Het boek is een toegankelijke gids voor wie zich soms afvraagt: “Is dit kunst wel?” Gompertz doorboort op heldere en enthousiaste wijze het vaak pretentieuze taalgebruik rondom moderne kunst. Hij beantwoordt heldere vragen zoals: waarom is een onopgemaakt bed of een groot roze opblaasvarken kunst, en waarom is het zo waardevol? Na lezing voelt een museumbezoek minder intimiderend en juist veel interessanter en leuker.
Gompertz maakt gebruik van grappige, pakkende anekdotes – van Picasso tot Cézanne, Pollock tot Duchamp – en combineert die met concrete historische context. Hij vertelt over het beroemde urinoir van Duchamp dat de kunstwereld op zijn kop zette, en neemt je vervolgens mee langs stromingen zoals impressionisme, kubisme, dada, surrealisme en pop art tot aan Ai Weiwei.
Enkele citaten uit lezersrecensies brengen dat prachtig tot leven:
“Het leest als een spannende roman waarin de kunstenaars en kunststromingen elkaar opvolgen…”
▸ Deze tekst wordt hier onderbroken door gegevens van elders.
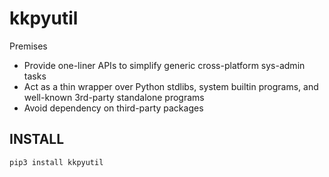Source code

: # kkpyutil
Premises
- Provide one-liner APIs to simplify generic cross-platform sys-admin tasks
- Act as a thin wrapper over Python stdlibs, system builtin programs, and well-known 3rd-party standalone programs
- Avoid dependency on third-party packages

## INSTALL

```shell
pip3 install kkpyutil
```
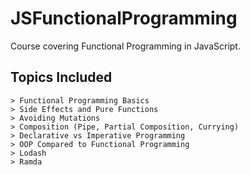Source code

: # JSFunctionalProgramming
Course covering Functional Programming in JavaScript. 

## Topics Included

```
> Functional Programming Basics
> Side Effects and Pure Functions
> Avoiding Mutations
> Composition (Pipe, Partial Composition, Currying)
> Declarative vs Imperative Programming
> OOP Compared to Functional Programming
> Lodash
> Ramda
```
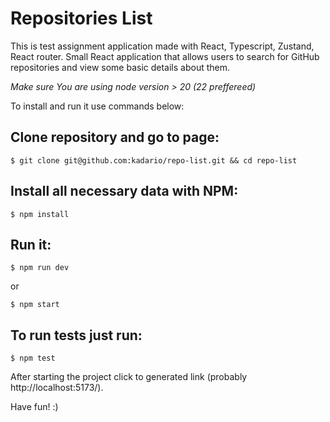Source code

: # Repositories List

This is test assignment application made with React, Typescript, Zustand, React router.
Small React application that allows users to search for GitHub repositories and view some basic details about them.

_Make sure You are using node version > 20 (22 preffereed)_



To install and run it use commands below:

## Clone repository and go to page:

```
$ git clone git@github.com:kadario/repo-list.git && cd repo-list
```

## Install all necessary data with NPM:
```
$ npm install
```

## Run it:

```
$ npm run dev
```
or 

```
$ npm start
```

## To run tests just run:

```
$ npm test
```
After starting the project click to generated link (probably http://localhost:5173/).

Have fun! :)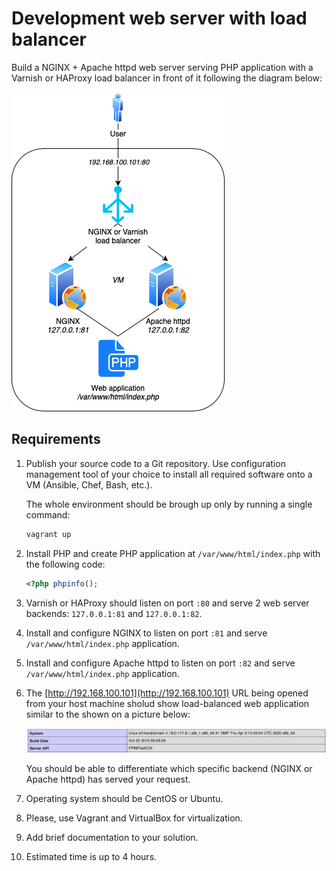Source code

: # Development web server with load balancer

Build a NGINX + Apache httpd web server serving PHP application with a Varnish
or HAProxy load balancer in front of it following the diagram below:

![Developemnt web server diagram](images/diagram.png)

## Requirements

1. Publish your source code to a Git repository. Use configuration management
   tool of your choice to install all required software onto a VM (Ansible,
   Chef, Bash, etc.).

   The whole environment should be brough up only by running a single command:

   ```bash
   vagrant up
   ```

2. Install PHP and create PHP application at `/var/www/html/index.php` with the
   following code:

   ```php
   <?php phpinfo();
   ```

3. Varnish or HAProxy should listen on port `:80` and serve 2 web server
   backends: `127.0.0.1:81` and `127.0.0.1:82`.

4. Install and configure NGINX to listen on port `:81` and serve
   `/var/www/html/index.php` application.

5. Install and configure Apache httpd to listen on port `:82` and serve
   `/var/www/html/index.php` application.

6. The [http://192.168.100.101](http://192.168.100.101) URL being opened from
   your host machine sholud show load-balanced web application similar to the
   shown on a picture below:

   ![PHP info web page](images/phpinfo.png)

   You should be able to differentiate which specific backend (NGINX or Apache
   httpd) has served your request.

7. Operating system should be CentOS or Ubuntu.

8. Please, use Vagrant and VirtualBox for virtualization.

9. Add brief documentation to your solution.

10. Estimated time is up to 4 hours.
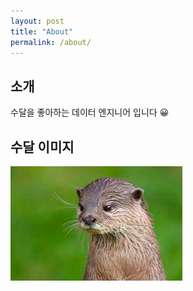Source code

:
 ```yaml
---
layout: post
title: "About"
permalink: /about/
---
```


## 소개
수달을 좋아하는 데이터 엔지니어 입니다 😀

## 수달 이미지
![sudal 1](../images/수달1.png)
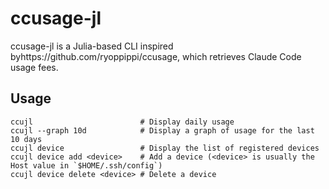 # ccusage-jl

ccusage-jl is a Julia-based CLI inspired byhttps://github.com/ryoppippi/ccusage, which retrieves Claude Code usage fees.

## Usage

```
ccujl                        # Display daily usage
ccujl --graph 10d            # Display a graph of usage for the last 10 days
ccujl device                 # Display the list of registered devices
ccujl device add <device>    # Add a device (<device> is usually the Host value in `$HOME/.ssh/config`)
ccujl device delete <device> # Delete a device
```
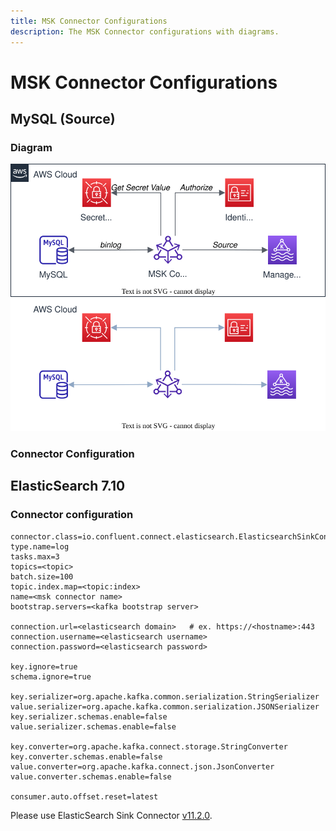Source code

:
 ```yaml
---
title: MSK Connector Configurations
description: The MSK Connector configurations with diagrams.
---
```


# MSK Connector Configurations

## MySQL (Source)

### Diagram

<p align="center">
    <img src="../../../assets/images/msk/msk-connector-configurations/msk-connector-MySQL-Light.svg#only-light">
    <img src="../../../assets/images/msk/msk-connector-configurations/msk-connector-MySQL-Dark.svg#only-dark">
</p>

### Connector Configuration

## ElasticSearch 7.10

### Connector configuration

``` properties
connector.class=io.confluent.connect.elasticsearch.ElasticsearchSinkConnector
type.name=log
tasks.max=3
topics=<topic>
batch.size=100
topic.index.map=<topic:index>
name=<msk connector name>
bootstrap.servers=<kafka bootstrap server>

connection.url=<elasticsearch domain>   # ex. https://<hostname>:443
connection.username=<elasticsearch username>
connection.password=<elasticsearch password>

key.ignore=true
schema.ignore=true

key.serializer=org.apache.kafka.common.serialization.StringSerializer
value.serializer=org.apache.kafka.common.serialization.JSONSerializer
key.serializer.schemas.enable=false
value.serializer.schemas.enable=false

key.converter=org.apache.kafka.connect.storage.StringConverter
key.converter.schemas.enable=false
value.converter=org.apache.kafka.connect.json.JsonConverter
value.converter.schemas.enable=false

consumer.auto.offset.reset=latest
```

Please use ElasticSearch Sink Connector [v11.2.0](https://d1i4a15mxbxib1.cloudfront.net/api/plugins/confluentinc/kafka-connect-elasticsearch/versions/11.2.0/confluentinc-kafka-connect-elasticsearch-11.2.0.zip).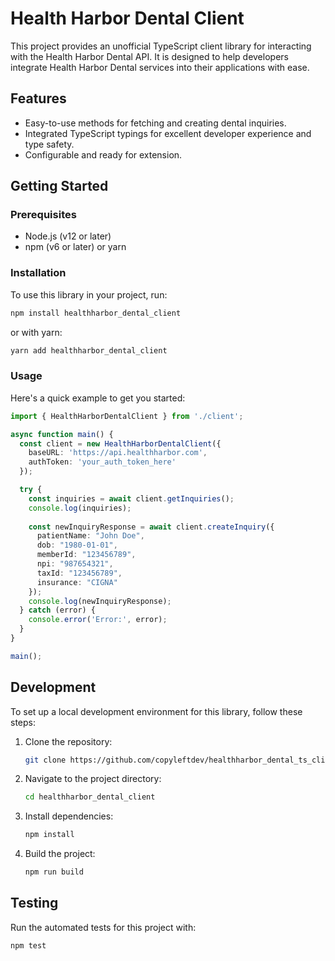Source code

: # Health Harbor Dental Client

This project provides an unofficial TypeScript client library for interacting with the Health Harbor Dental API. It is designed to help developers integrate Health Harbor Dental services into their applications with ease.

## Features

- Easy-to-use methods for fetching and creating dental inquiries.
- Integrated TypeScript typings for excellent developer experience and type safety.
- Configurable and ready for extension.

## Getting Started

### Prerequisites

- Node.js (v12 or later)
- npm (v6 or later) or yarn

### Installation

To use this library in your project, run:

```bash
npm install healthharbor_dental_client
```

or with yarn:

```bash
yarn add healthharbor_dental_client
```

### Usage

Here's a quick example to get you started:

```typescript
import { HealthHarborDentalClient } from './client';

async function main() {
  const client = new HealthHarborDentalClient({
    baseURL: 'https://api.healthharbor.com',
    authToken: 'your_auth_token_here'
  });

  try {
    const inquiries = await client.getInquiries();
    console.log(inquiries);
    
    const newInquiryResponse = await client.createInquiry({
      patientName: "John Doe",
      dob: "1980-01-01",
      memberId: "123456789",
      npi: "987654321",
      taxId: "123456789",
      insurance: "CIGNA"
    });
    console.log(newInquiryResponse);
  } catch (error) {
    console.error('Error:', error);
  }
}

main();
```

## Development

To set up a local development environment for this library, follow these steps:

1. Clone the repository:
   ```bash
   git clone https://github.com/copyleftdev/healthharbor_dental_ts_client.git
   ```
2. Navigate to the project directory:
   ```bash
   cd healthharbor_dental_client
   ```
3. Install dependencies:
   ```bash
   npm install
   ```
4. Build the project:
   ```bash
   npm run build
   ```

## Testing

Run the automated tests for this project with:

```bash
npm test
```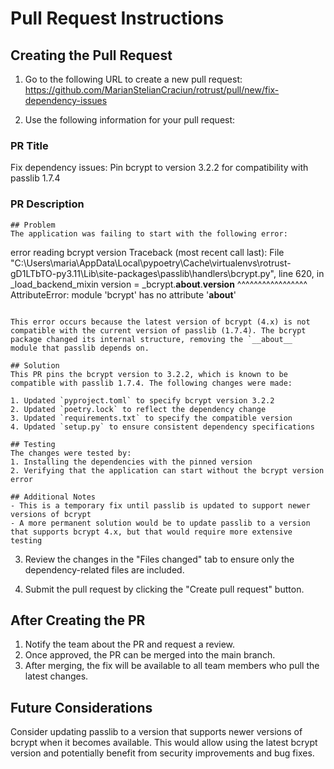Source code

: # Pull Request Instructions

## Creating the Pull Request

1. Go to the following URL to create a new pull request:
   https://github.com/MarianStelianCraciun/rotrust/pull/new/fix-dependency-issues

2. Use the following information for your pull request:

### PR Title
Fix dependency issues: Pin bcrypt to version 3.2.2 for compatibility with passlib 1.7.4

### PR Description
```
## Problem
The application was failing to start with the following error:
```
error reading bcrypt version
Traceback (most recent call last):
  File "C:\Users\maria\AppData\Local\pypoetry\Cache\virtualenvs\rotrust-gD1LTbTO-py3.11\Lib\site-packages\passlib\handlers\bcrypt.py", line 620, in _load_backend_mixin
    version = _bcrypt.__about__.__version__
              ^^^^^^^^^^^^^^^^^
AttributeError: module 'bcrypt' has no attribute '__about__'
```

This error occurs because the latest version of bcrypt (4.x) is not compatible with the current version of passlib (1.7.4). The bcrypt package changed its internal structure, removing the `__about__` module that passlib depends on.

## Solution
This PR pins the bcrypt version to 3.2.2, which is known to be compatible with passlib 1.7.4. The following changes were made:

1. Updated `pyproject.toml` to specify bcrypt version 3.2.2
2. Updated `poetry.lock` to reflect the dependency change
3. Updated `requirements.txt` to specify the compatible version
4. Updated `setup.py` to ensure consistent dependency specifications

## Testing
The changes were tested by:
1. Installing the dependencies with the pinned version
2. Verifying that the application can start without the bcrypt version error

## Additional Notes
- This is a temporary fix until passlib is updated to support newer versions of bcrypt
- A more permanent solution would be to update passlib to a version that supports bcrypt 4.x, but that would require more extensive testing
```

3. Review the changes in the "Files changed" tab to ensure only the dependency-related files are included.

4. Submit the pull request by clicking the "Create pull request" button.

## After Creating the PR

1. Notify the team about the PR and request a review.
2. Once approved, the PR can be merged into the main branch.
3. After merging, the fix will be available to all team members who pull the latest changes.

## Future Considerations

Consider updating passlib to a version that supports newer versions of bcrypt when it becomes available. This would allow using the latest bcrypt version and potentially benefit from security improvements and bug fixes.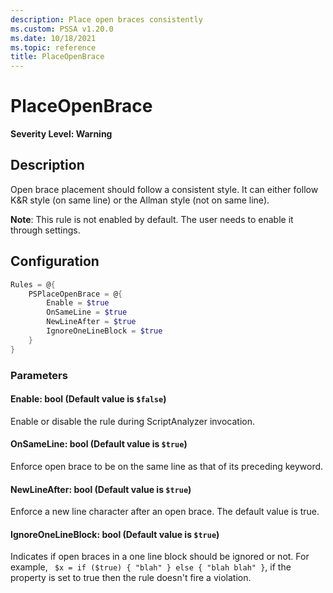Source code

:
 ```yaml
---
description: Place open braces consistently
ms.custom: PSSA v1.20.0
ms.date: 10/18/2021
ms.topic: reference
title: PlaceOpenBrace
---
```

# PlaceOpenBrace

**Severity Level: Warning**

## Description

Open brace placement should follow a consistent style. It can either follow K&R style (on same line)
or the Allman style (not on same line).

**Note**: This rule is not enabled by default. The user needs to enable it through settings.

## Configuration

```powershell
Rules = @{
    PSPlaceOpenBrace = @{
        Enable = $true
        OnSameLine = $true
        NewLineAfter = $true
        IgnoreOneLineBlock = $true
    }
}
```

### Parameters

#### Enable: bool (Default value is `$false`)

Enable or disable the rule during ScriptAnalyzer invocation.

#### OnSameLine: bool (Default value is `$true`)

Enforce open brace to be on the same line as that of its preceding keyword.

#### NewLineAfter: bool (Default value is `$true`)

Enforce a new line character after an open brace. The default value is true.

#### IgnoreOneLineBlock: bool (Default value is `$true`)

Indicates if open braces in a one line block should be ignored or not. For example,
` $x = if ($true) { "blah" } else { "blah blah" }`, if the property is set to true then the rule
doesn't fire a violation.
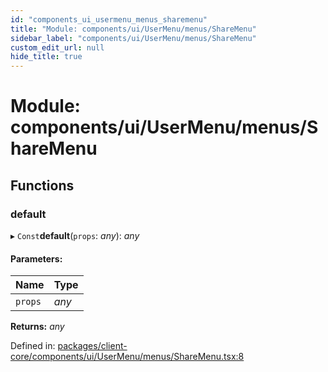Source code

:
 ```yaml
---
id: "components_ui_usermenu_menus_sharemenu"
title: "Module: components/ui/UserMenu/menus/ShareMenu"
sidebar_label: "components/ui/UserMenu/menus/ShareMenu"
custom_edit_url: null
hide_title: true
---
```


# Module: components/ui/UserMenu/menus/ShareMenu

## Functions

### default

▸ `Const`**default**(`props`: *any*): *any*

#### Parameters:

Name | Type |
:------ | :------ |
`props` | *any* |

**Returns:** *any*

Defined in: [packages/client-core/components/ui/UserMenu/menus/ShareMenu.tsx:8](https://github.com/xr3ngine/xr3ngine/blob/56376a778/packages/client-core/components/ui/UserMenu/menus/ShareMenu.tsx#L8)
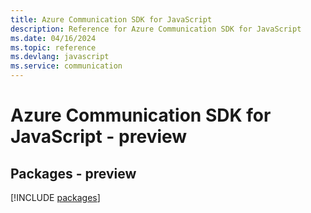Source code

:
 ```yaml
---
title: Azure Communication SDK for JavaScript
description: Reference for Azure Communication SDK for JavaScript
ms.date: 04/16/2024
ms.topic: reference
ms.devlang: javascript
ms.service: communication
---
```

# Azure Communication SDK for JavaScript - preview
## Packages - preview
[!INCLUDE [packages](communication-index.md)]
“Hij legt uit hoe vernieuwend de Impressionisten destijds waren… en hoe het kubisme aan zijn naam kwam… en waarom het zwarte vierkant van Malevich zo baanbrekend was…”
Kortom: Gompertz verweeft kunsthistorie met een anekdotische, bijna verhalende stijl — alsof je in een boeiend college zit.
Dat kan mijn kleine zusje ook is een aanrader voor iedereen die moderne kunst niet begrijpt of zelfs wel irritant vindt. Gompertz nodigt je uit je blik te verruimen, kunst te begrijpen én er plezier in te vinden. Dankzij zijn heldere stijl, humor en historisch inzicht wordt moderne kunst weer menselijk.